Just make sure that you don’t sleep for more than 30 minutes, otherwise you’ll wake up feeling more tired than when you laid down. Why? Suffice it to say that this has all to do with the brain.
Humans sleep just once a day, compared to over 85 % of mammalian species that sleep more than once. It’s not understood why we are this way, but it’s clear that a majority of us aren’t getting enough sleep so our bodies are telling us to take a nap.
So if you have a sleep deficit, you may want to think about integrating some “power naps” into your daily routine.

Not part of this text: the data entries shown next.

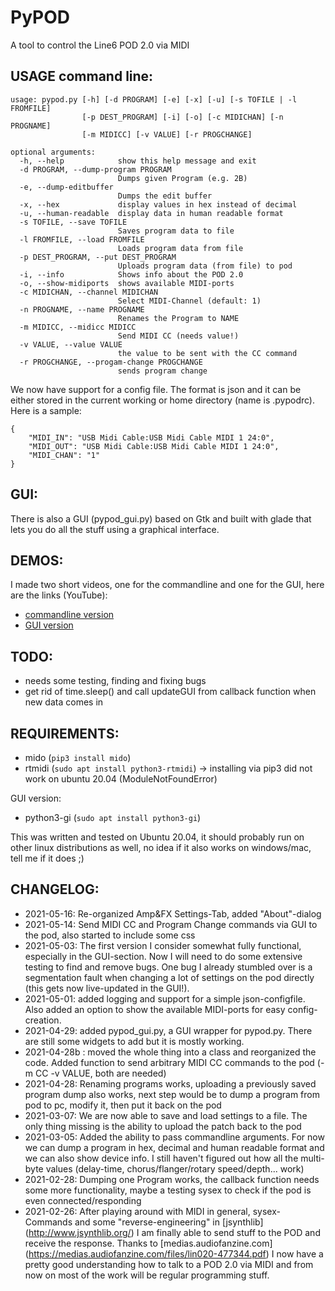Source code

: # PyPOD

A tool to control the Line6 POD 2.0 via MIDI

## USAGE command line:

    usage: pypod.py [-h] [-d PROGRAM] [-e] [-x] [-u] [-s TOFILE | -l FROMFILE]
                    [-p DEST_PROGRAM] [-i] [-o] [-c MIDICHAN] [-n PROGNAME]
                    [-m MIDICC] [-v VALUE] [-r PROGCHANGE]

    optional arguments:
      -h, --help            show this help message and exit
      -d PROGRAM, --dump-program PROGRAM
                            Dumps given Program (e.g. 2B)
      -e, --dump-editbuffer
                            Dumps the edit buffer
      -x, --hex             display values in hex instead of decimal
      -u, --human-readable  display data in human readable format
      -s TOFILE, --save TOFILE
                            Saves program data to file
      -l FROMFILE, --load FROMFILE
                            Loads program data from file
      -p DEST_PROGRAM, --put DEST_PROGRAM
                            Uploads program data (from file) to pod
      -i, --info            Shows info about the POD 2.0
      -o, --show-midiports  shows available MIDI-ports
      -c MIDICHAN, --channel MIDICHAN
                            Select MIDI-Channel (default: 1)
      -n PROGNAME, --name PROGNAME
                            Renames the Program to NAME
      -m MIDICC, --midicc MIDICC
                            Send MIDI CC (needs value!)
      -v VALUE, --value VALUE
                            the value to be sent with the CC command
      -r PROGCHANGE, --progam-change PROGCHANGE
                            sends program change

We now have support for a config file. The format is json and it can be either stored in the current working or home directory (name is .pypodrc). Here is a sample:

    {
        "MIDI_IN": "USB Midi Cable:USB Midi Cable MIDI 1 24:0",
        "MIDI_OUT": "USB Midi Cable:USB Midi Cable MIDI 1 24:0",
        "MIDI_CHAN": "1"
    }

## GUI:

There is also a GUI (pypod_gui.py) based on Gtk and built with glade that lets you do all
the stuff using a graphical interface.

## DEMOS:

I made two short videos, one for the commandline and one for the GUI, here are the links (YouTube):

* [commandline version](https://youtu.be/CrxVrib7MgY)
* [GUI version](https://youtu.be/lPLfrbN7K4w)

## TODO:

* needs some testing, finding and fixing bugs
* get rid of time.sleep() and call updateGUI from callback function when new data comes in

## REQUIREMENTS:

* mido (```pip3 install mido```)
* rtmidi (```sudo apt install python3-rtmidi```) -> installing via pip3 did not work on ubuntu 20.04 (ModuleNotFoundError)

GUI version:

* python3-gi (```sudo apt install python3-gi```)

This was written and tested on Ubuntu 20.04, it should probably run on other linux distributions as well, no idea if it also works on windows/mac, tell me if it does ;)

## CHANGELOG:

* 2021-05-16: Re-organized Amp&FX Settings-Tab, added "About"-dialog
* 2021-05-14: Send MIDI CC and Program Change commands via GUI to the pod, also started to include some css
* 2021-05-03: The first version I consider somewhat fully functional, especially in the GUI-section. Now I will need to do some extensive testing to find and remove bugs. One bug I already stumbled over is a segmentation fault when changing a lot of settings on the pod directly (this gets now live-updated in the GUI!).
* 2021-05-01: added logging and support for a simple json-configfile. Also added an option to show the available MIDI-ports for easy config-creation.
* 2021-04-29: added pypod_gui.py, a GUI wrapper for pypod.py. There are still some widgets to add but it is mostly working.
* 2021-04-28b : moved the whole thing into a class and reorganized the code. Added function to send arbitrary MIDI CC commands to the pod (-m CC -v VALUE, both are needed)
* 2021-04-28: Renaming programs works, uploading a previously saved program dump also works, next step would be to dump a program from pod to pc, modify it, then put it back on the pod
* 2021-03-07: We are now able to save and load settings to a file. The only thing missing is the ability to upload the patch back to the pod
* 2021-03-05: Added the ability to pass commandline arguments. For now we can dump a program in hex, decimal and human readable format and we can also show device info. I still haven't figured out how all the multi-byte values (delay-time, chorus/flanger/rotary speed/depth... work)
* 2021-02-28: Dumping one Program works, the callback function needs some more functionality, maybe a testing sysex to check if the pod is even connected/responding
* 2021-02-26: After playing around with MIDI in general, sysex-Commands and some "reverse-engineering" in [jsynthlib] (http://www.jsynthlib.org/) I am finally able to send stuff to the POD and receive the response. Thanks to [medias.audiofanzine.com] (https://medias.audiofanzine.com/files/lin020-477344.pdf) I now have a pretty good understanding how to talk to a POD 2.0 via MIDI and from now on most of the work will be regular programming stuff.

What exactly is a power nap? They are sleep sessions that happen during the day between 1:00 – 4:00 pm, and last between 10 and 30 minutes. If you sleep more than 30 minutes, you run the risk of developing “sleep inertia” – the unpleasant groggy feeling you get from napping too long. Sleeping after 4:00 pm will disrupt your regular nighttime sleep, so stay away from this also.
Let’s look at the breakdown of different power naps, as outlined below:
10 to 20 Minutes:
This is great for a quick energy boost and improved alertness. This length keeps one in the lighter stages of non-rapid eye movement (NREM) sleep, which makes it easier to go about your day after waking up.
30 Minutes:
Sleeping for only 30 minutes may cause “sleep inertia” as explained above. This groggy feeling can last up to 30 minutes before the naps restorative benefits become apparent. This happens because we interrupt stages of entering deep sleep, which confuses our body and can make us feel more tired.
60 Minutes:
A 60-minute nap is best if you want to improve your memory for facts, faces and names. It includes the deepest kind of sleep, called slow wave sleep. The downside is that you will probably feel groggy after waking up.
90 Minutes:
90 minutes is the time it takes for you to undergo a full sleep cycle. The lighter and deeper stages, including REM (rapid eye movement) sleep. REM sleep is the sleep where we start to dream. 90-minute sleep cycles improve emotional and procedural memory, i.e., consolidating memory to ride a bike, playing the guitar and creativity. Sleeping for 90 minutes, instead of 30 or 60 minutes, prevents sleep inertia, because you aren’t interrupting the 90-minute sleep cycle.
While we’re asleep, the brain cycles through a pattern that lasts between 90 and 120 minutes. These stages include non-rapid eye movement (NREM) and rapid eye movement (REM) (associated with dreaming) sleep.
The deepest kind of sleep is NREM sleep, where we enter into slow-wave sleep. This is when we consolidate memories related to facts, places and faces, and is a main benefit of the 60-minute power nap.
Let’s summarize what benefits’ napping provides:
- Taking a nap is an excellent time for the brain to reboot – it helps increase mental alertness, learning, memory and performance.
- A 40-minute nap improved performance by 34 % and alertness by 100 % among nurses, doctors and medical students that worked around the clock.
- Napping also improves memory retention.
- Napping reverses information overload and heightens your senses and creativity.
- Lastly, napping improves your overall health and mood.